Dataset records
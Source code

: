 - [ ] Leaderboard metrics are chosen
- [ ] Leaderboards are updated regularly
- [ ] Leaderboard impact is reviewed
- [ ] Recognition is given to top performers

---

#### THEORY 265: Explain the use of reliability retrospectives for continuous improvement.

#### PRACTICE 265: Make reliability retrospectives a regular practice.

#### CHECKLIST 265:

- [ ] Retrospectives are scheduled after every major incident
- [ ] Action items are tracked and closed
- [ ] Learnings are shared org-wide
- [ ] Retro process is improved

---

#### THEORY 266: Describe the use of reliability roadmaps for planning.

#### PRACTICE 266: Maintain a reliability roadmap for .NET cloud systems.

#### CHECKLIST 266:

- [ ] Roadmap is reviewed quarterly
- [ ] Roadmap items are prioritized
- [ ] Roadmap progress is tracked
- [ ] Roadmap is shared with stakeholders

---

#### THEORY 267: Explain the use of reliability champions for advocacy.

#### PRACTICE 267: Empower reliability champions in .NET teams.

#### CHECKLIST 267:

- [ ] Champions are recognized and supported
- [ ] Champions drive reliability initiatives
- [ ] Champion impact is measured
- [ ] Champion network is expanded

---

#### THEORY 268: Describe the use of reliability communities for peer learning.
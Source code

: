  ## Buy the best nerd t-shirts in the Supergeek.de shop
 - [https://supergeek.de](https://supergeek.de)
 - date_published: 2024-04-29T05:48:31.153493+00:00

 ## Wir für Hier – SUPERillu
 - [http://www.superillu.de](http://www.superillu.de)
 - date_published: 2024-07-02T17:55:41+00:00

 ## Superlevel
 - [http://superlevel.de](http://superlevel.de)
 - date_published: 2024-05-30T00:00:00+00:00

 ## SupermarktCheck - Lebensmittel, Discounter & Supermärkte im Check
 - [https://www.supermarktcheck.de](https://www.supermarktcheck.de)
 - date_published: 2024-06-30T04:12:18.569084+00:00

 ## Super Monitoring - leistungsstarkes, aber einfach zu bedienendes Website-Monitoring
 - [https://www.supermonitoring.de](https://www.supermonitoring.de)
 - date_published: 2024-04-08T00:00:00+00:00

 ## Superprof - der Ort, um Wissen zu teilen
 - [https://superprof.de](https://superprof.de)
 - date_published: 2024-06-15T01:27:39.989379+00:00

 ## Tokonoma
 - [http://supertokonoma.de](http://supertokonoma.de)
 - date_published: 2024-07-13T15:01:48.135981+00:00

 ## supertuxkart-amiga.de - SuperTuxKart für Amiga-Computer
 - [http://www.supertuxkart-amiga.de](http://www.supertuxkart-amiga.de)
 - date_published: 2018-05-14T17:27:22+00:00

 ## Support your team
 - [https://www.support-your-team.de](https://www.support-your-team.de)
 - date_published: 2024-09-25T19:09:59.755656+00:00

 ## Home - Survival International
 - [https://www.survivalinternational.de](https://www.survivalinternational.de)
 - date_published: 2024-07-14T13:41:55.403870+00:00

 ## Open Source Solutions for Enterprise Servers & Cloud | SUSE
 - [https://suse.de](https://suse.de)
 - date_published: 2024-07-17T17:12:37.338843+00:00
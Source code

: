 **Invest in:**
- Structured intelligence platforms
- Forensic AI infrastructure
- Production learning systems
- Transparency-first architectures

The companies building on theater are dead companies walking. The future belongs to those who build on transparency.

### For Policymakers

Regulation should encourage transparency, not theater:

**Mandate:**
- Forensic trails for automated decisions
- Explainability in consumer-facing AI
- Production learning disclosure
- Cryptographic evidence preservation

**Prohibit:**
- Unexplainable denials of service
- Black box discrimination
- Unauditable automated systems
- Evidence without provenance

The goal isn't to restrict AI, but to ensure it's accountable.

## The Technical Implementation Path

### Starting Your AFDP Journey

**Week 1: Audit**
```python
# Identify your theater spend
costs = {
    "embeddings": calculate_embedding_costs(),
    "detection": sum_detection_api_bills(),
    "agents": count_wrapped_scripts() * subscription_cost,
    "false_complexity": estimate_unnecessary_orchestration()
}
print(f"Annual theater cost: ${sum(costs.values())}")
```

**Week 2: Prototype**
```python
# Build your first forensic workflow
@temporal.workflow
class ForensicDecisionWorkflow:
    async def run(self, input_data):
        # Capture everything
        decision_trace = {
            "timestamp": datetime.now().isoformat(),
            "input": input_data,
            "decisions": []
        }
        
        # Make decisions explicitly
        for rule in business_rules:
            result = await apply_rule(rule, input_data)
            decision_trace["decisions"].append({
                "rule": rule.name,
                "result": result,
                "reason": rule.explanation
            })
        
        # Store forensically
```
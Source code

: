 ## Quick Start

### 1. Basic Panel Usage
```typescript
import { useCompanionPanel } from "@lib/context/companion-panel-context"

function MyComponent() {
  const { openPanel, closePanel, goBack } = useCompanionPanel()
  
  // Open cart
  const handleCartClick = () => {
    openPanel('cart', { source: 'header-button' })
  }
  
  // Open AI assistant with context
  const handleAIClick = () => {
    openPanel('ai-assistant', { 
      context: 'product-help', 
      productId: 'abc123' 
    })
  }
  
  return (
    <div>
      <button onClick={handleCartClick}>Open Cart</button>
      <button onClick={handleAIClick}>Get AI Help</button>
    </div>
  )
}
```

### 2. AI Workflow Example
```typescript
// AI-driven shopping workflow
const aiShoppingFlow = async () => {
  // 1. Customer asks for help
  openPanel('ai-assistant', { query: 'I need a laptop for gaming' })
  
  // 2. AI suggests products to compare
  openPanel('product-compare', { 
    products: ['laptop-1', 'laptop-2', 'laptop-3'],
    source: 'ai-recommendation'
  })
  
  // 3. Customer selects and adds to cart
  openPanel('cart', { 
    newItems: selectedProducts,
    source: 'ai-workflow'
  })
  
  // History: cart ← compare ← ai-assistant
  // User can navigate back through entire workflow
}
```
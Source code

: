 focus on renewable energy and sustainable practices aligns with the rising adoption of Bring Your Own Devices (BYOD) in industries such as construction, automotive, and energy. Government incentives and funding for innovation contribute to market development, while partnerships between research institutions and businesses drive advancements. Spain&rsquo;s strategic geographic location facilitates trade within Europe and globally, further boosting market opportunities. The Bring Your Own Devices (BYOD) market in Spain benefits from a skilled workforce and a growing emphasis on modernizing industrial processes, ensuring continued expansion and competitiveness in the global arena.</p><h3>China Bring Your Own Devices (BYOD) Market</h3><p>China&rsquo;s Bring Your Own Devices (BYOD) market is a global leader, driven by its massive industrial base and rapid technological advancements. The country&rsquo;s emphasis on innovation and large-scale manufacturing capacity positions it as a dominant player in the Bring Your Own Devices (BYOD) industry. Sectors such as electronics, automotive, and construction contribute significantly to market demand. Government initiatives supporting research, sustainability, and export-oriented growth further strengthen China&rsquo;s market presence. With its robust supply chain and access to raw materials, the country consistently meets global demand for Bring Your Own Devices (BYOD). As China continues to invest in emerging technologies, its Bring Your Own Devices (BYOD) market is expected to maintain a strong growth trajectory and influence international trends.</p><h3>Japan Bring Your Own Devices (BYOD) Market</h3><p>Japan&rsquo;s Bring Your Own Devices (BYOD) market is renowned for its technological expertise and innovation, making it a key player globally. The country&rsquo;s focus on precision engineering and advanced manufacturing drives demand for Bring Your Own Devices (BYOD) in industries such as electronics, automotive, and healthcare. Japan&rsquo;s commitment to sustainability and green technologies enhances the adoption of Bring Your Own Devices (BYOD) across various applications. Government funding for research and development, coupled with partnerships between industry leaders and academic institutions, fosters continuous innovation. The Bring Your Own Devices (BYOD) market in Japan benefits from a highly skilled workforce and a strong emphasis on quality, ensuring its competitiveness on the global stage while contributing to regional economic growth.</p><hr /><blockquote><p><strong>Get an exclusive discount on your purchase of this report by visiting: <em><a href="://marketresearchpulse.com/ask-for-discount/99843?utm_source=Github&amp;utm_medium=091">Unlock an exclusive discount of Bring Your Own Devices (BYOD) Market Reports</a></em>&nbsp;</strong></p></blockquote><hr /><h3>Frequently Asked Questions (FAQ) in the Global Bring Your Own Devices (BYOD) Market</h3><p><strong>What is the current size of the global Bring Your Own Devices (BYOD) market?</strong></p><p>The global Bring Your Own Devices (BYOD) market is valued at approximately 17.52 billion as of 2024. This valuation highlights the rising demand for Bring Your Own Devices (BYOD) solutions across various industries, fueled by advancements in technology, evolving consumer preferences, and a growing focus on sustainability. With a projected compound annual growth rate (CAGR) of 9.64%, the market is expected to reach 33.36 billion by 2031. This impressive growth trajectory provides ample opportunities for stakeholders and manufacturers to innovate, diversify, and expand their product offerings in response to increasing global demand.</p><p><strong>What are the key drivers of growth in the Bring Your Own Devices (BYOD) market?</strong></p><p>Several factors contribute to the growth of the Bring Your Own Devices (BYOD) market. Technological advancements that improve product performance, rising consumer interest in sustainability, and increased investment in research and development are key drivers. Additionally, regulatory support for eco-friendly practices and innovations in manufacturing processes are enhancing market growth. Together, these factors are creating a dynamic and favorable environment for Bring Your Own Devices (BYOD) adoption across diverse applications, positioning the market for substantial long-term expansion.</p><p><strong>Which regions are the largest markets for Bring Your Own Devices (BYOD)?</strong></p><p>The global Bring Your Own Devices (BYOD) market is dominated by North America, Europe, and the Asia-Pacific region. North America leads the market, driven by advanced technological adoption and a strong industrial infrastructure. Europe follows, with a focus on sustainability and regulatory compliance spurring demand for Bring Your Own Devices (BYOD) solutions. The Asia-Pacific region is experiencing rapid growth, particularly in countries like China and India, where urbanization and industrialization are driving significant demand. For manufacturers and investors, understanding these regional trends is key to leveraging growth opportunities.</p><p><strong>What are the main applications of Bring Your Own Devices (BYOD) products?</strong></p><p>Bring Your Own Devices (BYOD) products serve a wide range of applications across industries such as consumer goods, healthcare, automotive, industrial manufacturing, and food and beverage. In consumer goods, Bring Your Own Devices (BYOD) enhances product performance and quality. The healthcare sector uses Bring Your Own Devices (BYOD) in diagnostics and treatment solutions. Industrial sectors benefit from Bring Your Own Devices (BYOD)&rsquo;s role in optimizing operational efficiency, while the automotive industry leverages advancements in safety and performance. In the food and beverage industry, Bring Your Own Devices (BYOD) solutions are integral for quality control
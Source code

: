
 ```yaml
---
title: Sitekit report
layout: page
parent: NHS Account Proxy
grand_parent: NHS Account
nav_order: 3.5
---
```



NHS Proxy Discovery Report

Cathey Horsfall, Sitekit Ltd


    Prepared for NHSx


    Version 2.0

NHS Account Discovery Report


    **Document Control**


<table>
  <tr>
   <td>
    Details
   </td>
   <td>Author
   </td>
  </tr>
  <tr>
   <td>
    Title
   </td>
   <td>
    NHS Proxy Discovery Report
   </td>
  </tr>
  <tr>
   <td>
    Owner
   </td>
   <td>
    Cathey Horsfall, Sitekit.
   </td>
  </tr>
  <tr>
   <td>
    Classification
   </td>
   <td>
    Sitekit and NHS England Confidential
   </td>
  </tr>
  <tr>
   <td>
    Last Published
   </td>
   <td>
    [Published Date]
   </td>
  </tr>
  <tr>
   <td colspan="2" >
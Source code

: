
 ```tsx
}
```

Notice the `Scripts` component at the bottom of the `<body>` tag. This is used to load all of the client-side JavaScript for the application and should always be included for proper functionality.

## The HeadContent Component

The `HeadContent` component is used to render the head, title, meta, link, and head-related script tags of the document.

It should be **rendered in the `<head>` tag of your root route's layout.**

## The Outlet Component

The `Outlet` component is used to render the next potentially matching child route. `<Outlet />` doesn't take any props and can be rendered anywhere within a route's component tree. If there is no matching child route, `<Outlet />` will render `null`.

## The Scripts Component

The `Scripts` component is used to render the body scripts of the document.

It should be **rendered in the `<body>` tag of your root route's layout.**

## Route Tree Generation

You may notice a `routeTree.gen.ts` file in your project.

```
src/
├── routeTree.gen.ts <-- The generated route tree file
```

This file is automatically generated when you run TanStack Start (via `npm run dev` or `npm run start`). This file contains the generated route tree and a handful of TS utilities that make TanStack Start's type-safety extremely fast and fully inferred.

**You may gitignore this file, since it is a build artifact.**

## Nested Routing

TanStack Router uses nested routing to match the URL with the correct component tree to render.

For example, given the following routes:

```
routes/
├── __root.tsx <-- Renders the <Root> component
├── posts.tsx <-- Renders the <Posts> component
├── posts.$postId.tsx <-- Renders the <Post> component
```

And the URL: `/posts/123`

[Your instructions]
Using the data above, repeat exactly the lines that begin at the line with "## Home - Survival International" and end at the line with "- Transparency-first architectures", both ends included.

[Written response]
 ## Home - Survival International
 - [https://www.survivalinternational.de](https://www.survivalinternational.de)
 - date_published: 2024-07-14T13:41:55.403870+00:00

 ## Open Source Solutions for Enterprise Servers & Cloud | SUSE
 - [https://suse.de](https://suse.de)
 - date_published: 2024-07-17T17:12:37.338843+00:00
Source code

: **Invest in:**
- Structured intelligence platforms
- Forensic AI infrastructure
- Production learning systems
- Transparency-first architectures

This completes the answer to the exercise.